What you will do: Your answer must be an exact copy of the records below.

Source material:
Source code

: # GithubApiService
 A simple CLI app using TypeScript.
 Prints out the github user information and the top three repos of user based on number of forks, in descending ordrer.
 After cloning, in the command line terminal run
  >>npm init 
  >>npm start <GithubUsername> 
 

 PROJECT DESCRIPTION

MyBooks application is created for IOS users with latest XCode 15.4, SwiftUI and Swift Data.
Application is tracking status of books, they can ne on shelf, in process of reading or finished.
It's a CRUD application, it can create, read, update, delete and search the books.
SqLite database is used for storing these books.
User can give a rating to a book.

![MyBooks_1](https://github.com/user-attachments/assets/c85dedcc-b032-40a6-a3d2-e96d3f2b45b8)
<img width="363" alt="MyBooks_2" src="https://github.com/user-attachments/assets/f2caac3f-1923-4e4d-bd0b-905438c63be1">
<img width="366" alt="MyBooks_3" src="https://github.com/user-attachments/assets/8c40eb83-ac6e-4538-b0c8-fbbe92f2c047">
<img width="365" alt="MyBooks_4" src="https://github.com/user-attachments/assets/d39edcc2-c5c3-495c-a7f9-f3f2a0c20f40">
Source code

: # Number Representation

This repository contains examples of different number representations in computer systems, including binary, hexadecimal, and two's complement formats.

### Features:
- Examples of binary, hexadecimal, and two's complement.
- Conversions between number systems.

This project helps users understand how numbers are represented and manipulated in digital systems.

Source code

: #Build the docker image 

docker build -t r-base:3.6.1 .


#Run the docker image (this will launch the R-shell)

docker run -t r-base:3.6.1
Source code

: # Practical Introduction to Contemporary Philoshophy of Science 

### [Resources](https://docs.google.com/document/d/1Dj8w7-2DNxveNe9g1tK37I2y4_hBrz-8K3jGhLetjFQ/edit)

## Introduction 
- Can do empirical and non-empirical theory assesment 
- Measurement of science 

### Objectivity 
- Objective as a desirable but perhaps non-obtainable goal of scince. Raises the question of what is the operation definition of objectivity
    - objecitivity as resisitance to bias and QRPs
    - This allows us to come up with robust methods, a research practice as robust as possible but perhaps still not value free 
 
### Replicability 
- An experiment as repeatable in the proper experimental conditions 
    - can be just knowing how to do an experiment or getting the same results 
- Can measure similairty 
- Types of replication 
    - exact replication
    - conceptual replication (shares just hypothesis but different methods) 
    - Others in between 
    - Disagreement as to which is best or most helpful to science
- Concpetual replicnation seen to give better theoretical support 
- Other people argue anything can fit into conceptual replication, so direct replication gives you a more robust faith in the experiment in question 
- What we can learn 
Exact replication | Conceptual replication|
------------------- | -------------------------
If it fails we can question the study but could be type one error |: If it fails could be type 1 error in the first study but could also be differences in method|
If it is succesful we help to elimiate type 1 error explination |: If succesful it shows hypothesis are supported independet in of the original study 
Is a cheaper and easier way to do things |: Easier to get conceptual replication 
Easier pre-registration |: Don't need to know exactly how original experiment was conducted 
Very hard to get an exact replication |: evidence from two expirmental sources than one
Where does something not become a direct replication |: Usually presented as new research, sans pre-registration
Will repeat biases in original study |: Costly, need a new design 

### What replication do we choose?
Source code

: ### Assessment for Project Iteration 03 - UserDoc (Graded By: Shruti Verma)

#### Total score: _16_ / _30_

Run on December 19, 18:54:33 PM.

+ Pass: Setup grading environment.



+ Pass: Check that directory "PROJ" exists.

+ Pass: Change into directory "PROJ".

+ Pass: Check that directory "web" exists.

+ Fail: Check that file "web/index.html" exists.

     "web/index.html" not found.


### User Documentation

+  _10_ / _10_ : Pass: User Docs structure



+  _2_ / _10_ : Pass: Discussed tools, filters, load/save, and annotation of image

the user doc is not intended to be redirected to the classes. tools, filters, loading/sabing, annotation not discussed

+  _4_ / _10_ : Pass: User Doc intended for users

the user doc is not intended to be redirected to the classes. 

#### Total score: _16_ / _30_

Solution to this task:
Source code

: # GithubApiService
 A simple CLI app using TypeScript.
 Prints out the github user information and the top three repos of user based on number of forks, in descending ordrer.
 After cloning, in the command line terminal run
  >>npm init 
  >>npm start <GithubUsername> 
 

 PROJECT DESCRIPTION

MyBooks application is created for IOS users with latest XCode 15.4, SwiftUI and Swift Data.
Application is tracking status of books, they can ne on shelf, in process of reading or finished.
It's a CRUD application, it can create, read, update, delete and search the books.
SqLite database is used for storing these books.
User can give a rating to a book.

![MyBooks_1](https://github.com/user-attachments/assets/c85dedcc-b032-40a6-a3d2-e96d3f2b45b8)
<img width="363" alt="MyBooks_2" src="https://github.com/user-attachments/assets/f2caac3f-1923-4e4d-bd0b-905438c63be1">
<img width="366" alt="MyBooks_3" src="https://github.com/user-attachments/assets/8c40eb83-ac6e-4538-b0c8-fbbe92f2c047">
<img width="365" alt="MyBooks_4" src="https://github.com/user-attachments/assets/d39edcc2-c5c3-495c-a7f9-f3f2a0c20f40">
Source code

: # Number Representation

This repository contains examples of different number representations in computer systems, including binary, hexadecimal, and two's complement formats.

### Features:
- Examples of binary, hexadecimal, and two's complement.
- Conversions between number systems.

This project helps users understand how numbers are represented and manipulated in digital systems.

Source code

: #Build the docker image 

docker build -t r-base:3.6.1 .


#Run the docker image (this will launch the R-shell)

docker run -t r-base:3.6.1
Source code

: # Practical Introduction to Contemporary Philoshophy of Science 

### [Resources](https://docs.google.com/document/d/1Dj8w7-2DNxveNe9g1tK37I2y4_hBrz-8K3jGhLetjFQ/edit)

## Introduction 
- Can do empirical and non-empirical theory assesment 
- Measurement of science 

### Objectivity 
- Objective as a desirable but perhaps non-obtainable goal of scince. Raises the question of what is the operation definition of objectivity
    - objecitivity as resisitance to bias and QRPs
    - This allows us to come up with robust methods, a research practice as robust as possible but perhaps still not value free 
 
### Replicability 
- An experiment as repeatable in the proper experimental conditions 
    - can be just knowing how to do an experiment or getting the same results 
- Can measure similairty 
- Types of replication 
    - exact replication
    - conceptual replication (shares just hypothesis but different methods) 
    - Others in between 
    - Disagreement as to which is best or most helpful to science
- Concpetual replicnation seen to give better theoretical support 
- Other people argue anything can fit into conceptual replication, so direct replication gives you a more robust faith in the experiment in question 
- What we can learn 
Exact replication | Conceptual replication|
------------------- | -------------------------
If it fails we can question the study but could be type one error |: If it fails could be type 1 error in the first study but could also be differences in method|
If it is succesful we help to elimiate type 1 error explination |: If succesful it shows hypothesis are supported independet in of the original study 
Is a cheaper and easier way to do things |: Easier to get conceptual replication 
Easier pre-registration |: Don't need to know exactly how original experiment was conducted 
Very hard to get an exact replication |: evidence from two expirmental sources than one
Where does something not become a direct replication |: Usually presented as new research, sans pre-registration
Will repeat biases in original study |: Costly, need a new design 

### What replication do we choose?
Source code

: ### Assessment for Project Iteration 03 - UserDoc (Graded By: Shruti Verma)

#### Total score: _16_ / _30_

Run on December 19, 18:54:33 PM.

+ Pass: Setup grading environment.



+ Pass: Check that directory "PROJ" exists.

+ Pass: Change into directory "PROJ".

+ Pass: Check that directory "web" exists.

+ Fail: Check that file "web/index.html" exists.

     "web/index.html" not found.


### User Documentation

+  _10_ / _10_ : Pass: User Docs structure



+  _2_ / _10_ : Pass: Discussed tools, filters, load/save, and annotation of image

the user doc is not intended to be redirected to the classes. tools, filters, loading/sabing, annotation not discussed

+  _4_ / _10_ : Pass: User Doc intended for users

the user doc is not intended to be redirected to the classes. 

#### Total score: _16_ / _30_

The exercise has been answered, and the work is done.